According to recent study, real-world experiments have revealed that gait authentication might be a realistic method of securing smartphones and other mobile devices from cybercrime.
A research sponsored by the University of Plymouth allowed smartphone users to go about their normal routines while motion sensors on their phones recorded data about their stride patterns.
The findings indicated that the system was around 85 percent accurate in recognizing an individual’s gait on average, with that percentage jumping to over 90 percent when they were walking regularly and quickly.
There are already over 6.3 billion smartphone users worldwide, who utilize their smartphones to deliver a variety of services as well as to store sensitive and secret information.
While authentication systems like as passwords, PINs, and biometrics are available, studies have shown that the degree of security and usefulness of such approaches varies significantly.
According to the researchers, who published their findings in Computers & Security, the study demonstrates that, within an acceptable context, gait recognition might be a feasible tool for safeguarding persons and their data from possible criminality.

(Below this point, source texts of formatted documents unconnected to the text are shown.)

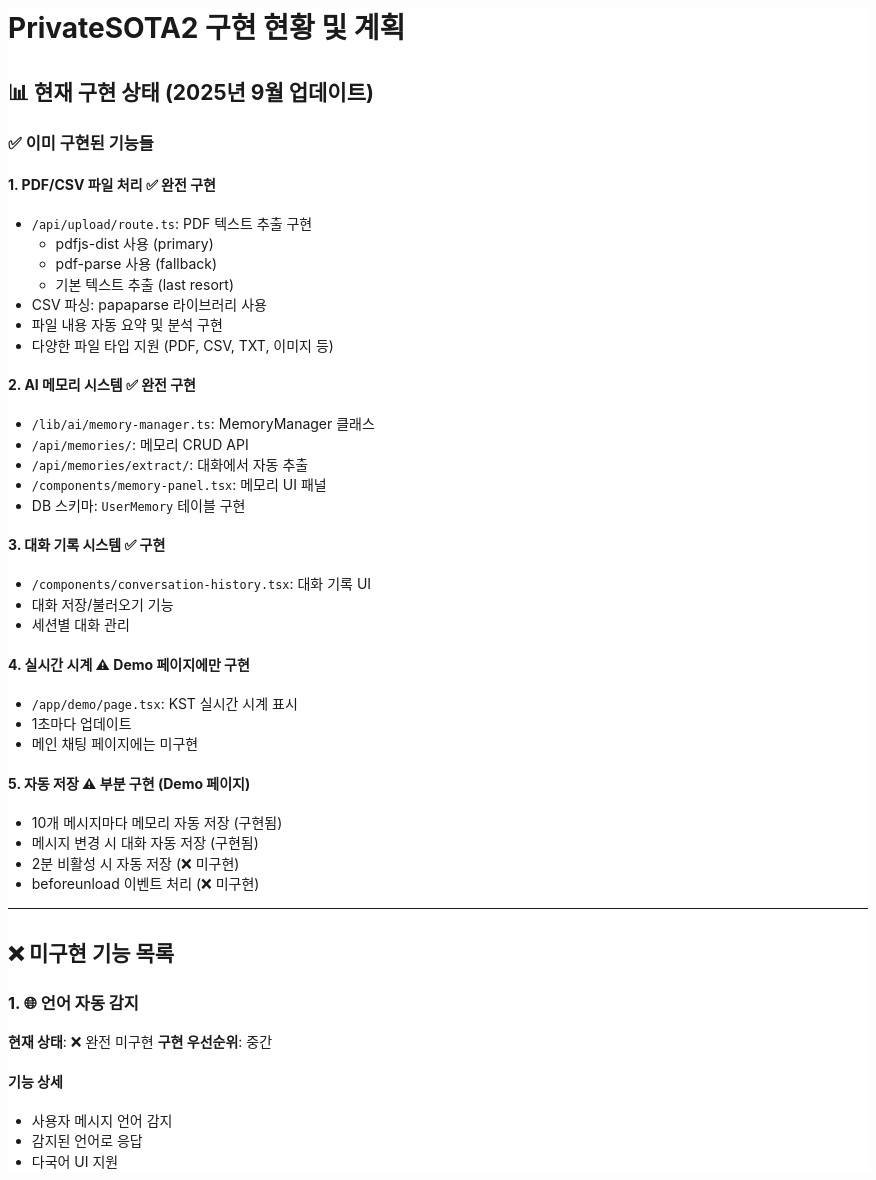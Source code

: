 # PrivateSOTA2 구현 현황 및 계획

## 📊 현재 구현 상태 (2025년 9월 업데이트)

### ✅ **이미 구현된 기능들**

#### 1. **PDF/CSV 파일 처리** ✅ 완전 구현
- `/api/upload/route.ts`: PDF 텍스트 추출 구현
  - pdfjs-dist 사용 (primary)
  - pdf-parse 사용 (fallback)
  - 기본 텍스트 추출 (last resort)
- CSV 파싱: papaparse 라이브러리 사용
- 파일 내용 자동 요약 및 분석 구현
- 다양한 파일 타입 지원 (PDF, CSV, TXT, 이미지 등)

#### 2. **AI 메모리 시스템** ✅ 완전 구현
- `/lib/ai/memory-manager.ts`: MemoryManager 클래스
- `/api/memories/`: 메모리 CRUD API
- `/api/memories/extract/`: 대화에서 자동 추출
- `/components/memory-panel.tsx`: 메모리 UI 패널
- DB 스키마: `UserMemory` 테이블 구현

#### 3. **대화 기록 시스템** ✅ 구현
- `/components/conversation-history.tsx`: 대화 기록 UI
- 대화 저장/불러오기 기능
- 세션별 대화 관리

#### 4. **실시간 시계** ⚠️ Demo 페이지에만 구현
- `/app/demo/page.tsx`: KST 실시간 시계 표시
- 1초마다 업데이트
- 메인 채팅 페이지에는 미구현

#### 5. **자동 저장** ⚠️ 부분 구현 (Demo 페이지)
- 10개 메시지마다 메모리 자동 저장 (구현됨)
- 메시지 변경 시 대화 자동 저장 (구현됨)
- 2분 비활성 시 자동 저장 (❌ 미구현)
- beforeunload 이벤트 처리 (❌ 미구현)

---

## ❌ **미구현 기능 목록**

### 1. 🌐 **언어 자동 감지**
**현재 상태**: ❌ 완전 미구현
**구현 우선순위**: 중간

#### 기능 상세
- 사용자 메시지 언어 감지
- 감지된 언어로 응답
- 다국어 UI 지원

Academics at Plymouth’s Centre for Cyber Security, Communications, and Network Research have been working on a variety of novel authentication processes in order to deliver more secure and useable solutions.
This research expands on previous work by evaluating a multi-algorithmic gait detection system and is the first to apply it to real-world data.
For the study, 44 volunteers ranging in age from 18 to 56 were instructed to carry a globally accessible smartphone device for seven to ten days.
They were instructed to put the smartphone in a belt pouch and collect sensor data obtained by the device’s gyroscope and accelerometer during various physical activities.
During the test, each participant created an average of 4,000 sample activities, which were divided into recordings indicating typical and rapid walking, as well as ascending and descending stairs.
This revealed a possible error rate of 11.38 percent and 11.32 percent for regular and rapid walking, respectively, with the result jumping to 24.52 percent and 27.33 percent when individuals went down and upstairs.
According to the researchers, this highlights the need to develop the capacity to automatically identify a broader range of walking activities so that a multi-algorithmic approach to identification can target particular walking features.
“As cellphones have evolved, security measures have had to increase dramatically,” said Nathan Clarke, Professor of Cyber Security and Digital Forensics at the University of Plymouth and a Fellow of the Chartered Institute of Information Security. This has resulted in a considerable increase in user authentication, with users being required to verify both their devices and the myriad applications they contain on a regular basis. Gait authentication has developed as a non-intrusive method of gathering a required amount of personal information, but all experiments of it have taken place in a controlled setting until now.
“Gait recognition alone will not be the solution to practical and easy authentication; nonetheless, it might constitute a crucially significant instrument inside the cyber arsenal, contributing to a greater knowledge of a user’s identity.” This research shows, for the first time outside of laboratory-controlled circumstances, what degree of performance is practically achievable. It is obvious that performance levels are harmed; nevertheless, the research also shown that for the majority of users, these concerns can be solved to an acceptable level.”